By Sarah Pridgeon
Unexpected legal hurdles and a mountain of papers have brought the state’s investigation into Cindy Hill, Superintendent of Public Instruction, to a financial standstill. Tom Lubnau, Chairman of the Select Investigative Committee, has requested an additional $100,000 to sift through the information with the help of additional staff and special counsel.
The committee has now been investigating allegations of improprieties within the Wyoming Department of Education and the Office of the Superintendent of Public Instruction for two months. In response to its request for documents, Lubnau claims that hundreds of thousands of pages, not all of which appear to pertain to the investigation, have been sent over by Hill’s office.
“On the other hand, the Wyoming Department of Education has provided organized, searchable and useable responses to our requests.

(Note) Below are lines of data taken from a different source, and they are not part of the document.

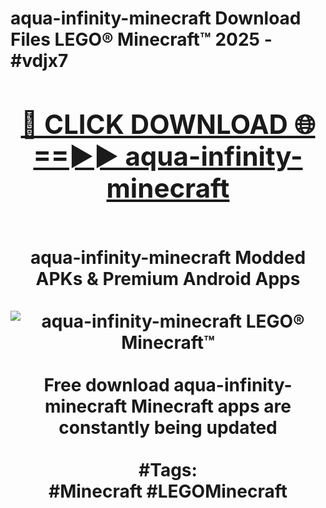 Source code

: <h1>aqua-infinity-minecraft Download Files LEGO® Minecraft™ 2025 - #vdjx7
<br>
<div align="center">
<h2><a href="https://apps.freeplayer/?aqua-infinity-minecraft" rel="nofollow">🔴 CLICK DOWNLOAD 🌐==►► aqua-infinity-minecraft</a></h2>
<br>
aqua-infinity-minecraft Modded APKs & Premium Android Apps
<br>
<br>
<a href="https://apps.freeplayer/?aqua-infinity-minecraft" rel="nofollow" data-target="animated-image.originalLink"><img src="https://github.com/user-attachments/assets/0f9c940e-d8b0-45ae-aac7-cd30a18b3e1c" alt="aqua-infinity-minecraft LEGO® Minecraft™" style="max-width: 100%; display: inline-block;" data-target="animated-image.originalImage"></a>
<br><br>
Free download aqua-infinity-minecraft Minecraft apps are constantly being updated
<br><br>
#Tags:
<br>
#Minecraft #LEGOMinecraft
</div>
<br>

The contrast is stark,” he said.
“The Superintendent claims she is cooperating fully by burying the committee with reams of irrelevant documents, and only she knows her true motives.”
Though Lubnau anticipates that Hill’s supporters will “issue a hue and cry” about the funding request, he claims that staffing has become an issue. So far, the committee has relied solely on Legislative State Office staff, but according to the chairman has become overwhelmed by the complexity of the issue, the need to interview further witnesses and legal hurdles that it cannot address alone.
The documents include, for example, confidential information about school students, including medical data, which is protected through more than one privacy act. The committee has not reviewed this or any other information on the hard disk to prevent wrongful disclosure, restricting its own access to the documentation.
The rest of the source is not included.